Oisin Murphy, Britain's reigning champion jockey, landed a first classic on Saturday when Kameko landed the QIPCO 2,000 Guineas at Newmarket.
The 24-year-old rider from Killarney, Kerry took another giant step on the path to potential superstardom when guiding the 10-1 winner to a neck defeat of Aidan O’Brien’s Wichita with the odds-on favourite Pinatubo beaten for the first time in his career in third.
Clear of his contemporaries as a two-year-old, evidence that Pinatubo’s rivals had caught up with him at three came outside the furlong pole when he started to get the worst of a battle with Wichita.
In behind them though Murphy started to angle Kameko, who had been drawn on the rail, towards the centre of the Rowley Mile.
The Andrew Balding colt, carrying the colours of the big-race sponsor, Sheikh Fahad's Qatar Racing, momentarily drifted right. But when straightened up, Kameko had enough left to land a second Group One prize having also won at the top level as a juvenile in the Vertem Futurity.
“I’ve never won a classic in Britain and it means the absolute world to me. It’s the stuff of dreams,” Murphy said. “It was a gutsy performance. He hardly blew a candle out afterwards. He must have a tremendous amount of ability.”
The exultant Kerryman, a nephew of the Cheltenham Gold winning trainer and jockey, Jim Culloty, had previously come close to classic glory when Roaring Lion finished third in the 2018 Derby for Qatar.
However a first major classic, and one gained from Frankie Dettori on the runner up, suggests this most unusual of Guineas renewals may end up being recalled as a landmark moment in a rare career - as much as for the unprecedented circumstances.
Held a month late and behind closed doors due to the coronavrius pandemic, Murphy, in his face mask, returned to silence, including in the winners enclosure. If the aftermath felt sterile, the action on the track was typically cut-throat.
All eyes were on Pinatubo, rated the best two year old champion in quarter of a century, and heralded beforehand as a potential, and timely, all-time great.
For one brief moment at the two furlong pole the diminutive colt looked to be going well enough to possibly justify such billing.
However his run flattened out as he struggled to get past Wichita. Instead the latter briefly looked like giving O’Brien an 11th win in the race - and a second classic with Dettori after Scorpion’s St Leger 15 years earlier - only for Murphy to get the timing right on his winning run.
Bookmakers immediately made Kameko, who is by the same sire as Roaring Lion, a 3-1 favourite for next month’s Epsom Derby.

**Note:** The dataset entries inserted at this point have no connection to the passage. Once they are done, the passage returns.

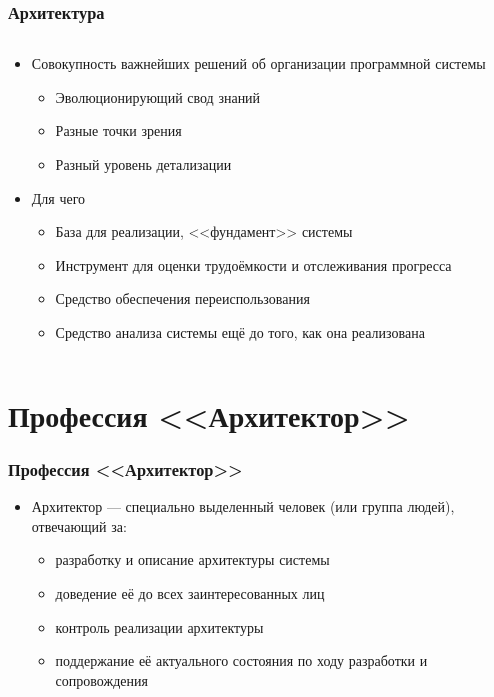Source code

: \documentclass{../mcsslides}
\begin{document}
    \begin{frame}
        \frametitle{Архитектура}
        \begin{columns}
            \begin{column}{0.7\textwidth}
                \begin{itemize}
                    \item Совокупность важнейших решений об организации программной системы
                    \begin{itemize}
                        \item Эволюционирующий свод знаний
                        \item Разные точки зрения
                        \item Разный уровень детализации
                    \end{itemize}
                    \item Для чего
                    \begin{itemize}
                        \item База для реализации, <<фундамент>> системы
                        \item Инструмент для оценки трудоёмкости и отслеживания прогресса
                        \item Средство обеспечения переиспользования
                        \item Средство анализа системы ещё до того, как она реализована
                    \end{itemize}
                \end{itemize}
            \end{column}
            \begin{column}{0.3\textwidth}
            \end{column}
        \end{columns}
    \end{frame}

    \section{Профессия <<Архитектор>>}

    \begin{frame}
        \frametitle{Профессия <<Архитектор>>}
        \begin{itemize}
            \item Архитектор --- специально выделенный человек (или группа людей), отвечающий за:
            \begin{itemize}
                \item разработку и описание архитектуры системы
                \item доведение её до всех заинтересованных лиц
                \item контроль реализации архитектуры
                \item поддержание её актуального состояния по ходу разработки и сопровождения
            \end{itemize}
        \end{itemize}
    \end{frame}
\end{document}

It was a first Guineas for Balding whose father, Ian, saddled the legendary Mill Reef, famously beaten by Brigadier Gerard in a vintage Guineas renewal in 1971, before going on to win the Derby.
Attention inevitably centred on Murphy however who has made a blistering start in trying to retain his jockeys championship since racing resumed in Britain on Monday.
The atmosphere might have been surreal and eerie for such a major success but the Irishman was still emotional at the significance of it.
“I don’t want to cry. My boss, Sheikh Fahad, is at home in Newmarket and obviously with the current pandemic he couldn’t be here.
“I started my career with Andrew Balding. To ride a classic winner, my first one, in these colours - this horse’s father is Kitten’s Joy, the same as Roaring Lion - is incredible,” Murphy said.
Roaring Lion bounced back from his Derby defeat to become the outstanding mile and a quarter champion of his generation. He was retired to stud but died with colic last year.
Comparisons between him and Kameko in terms of the Derby’s mile and a half stamina test are inevitable over the coming weeks although Balding expressed confidence about going to Epsom.
“To me it (Derby) looks the obvious choice. There would be a stamina doubt but there’s only one way to find out.
“We have to let David (Redvers, racing manager), Sheikh Fahad and Oisin all put in their opinions. I would be slightly reluctant to run him back at Ascot personally, so we will see what is on offer for him.
“He will certainly get a mile and a quarter, but there is a certain race over a mile and a half in July that would be quite appealing!” the trainer said.
Balding felt the behind closed doors atmosphere was a minor element in the overall context of a Guineas victory.
“This is massive, as a Classic is a Classic whenever it is run. It has been a long time since I last won a Classic and it has been a long time since Kingsclere has had a Guineas winner. It speaks volumes of the team at home. They have done an amazing job.
“It is huge and we are very grateful to everyone who has worked hard to get racing back on, and as I said a Guineas is a Guineas whenever it is run. I couldn’t be happier,” he added.
He also said: “he was always travelling well and just when they quickened it looked like he was going to need a bit of a split and he didn’t get the cleanest of runs. He went a little right-handed when he first let go and I was always confident he would get on top.
“It was only when he was past the line that I was happy though. That was the one we came here for and wanted.”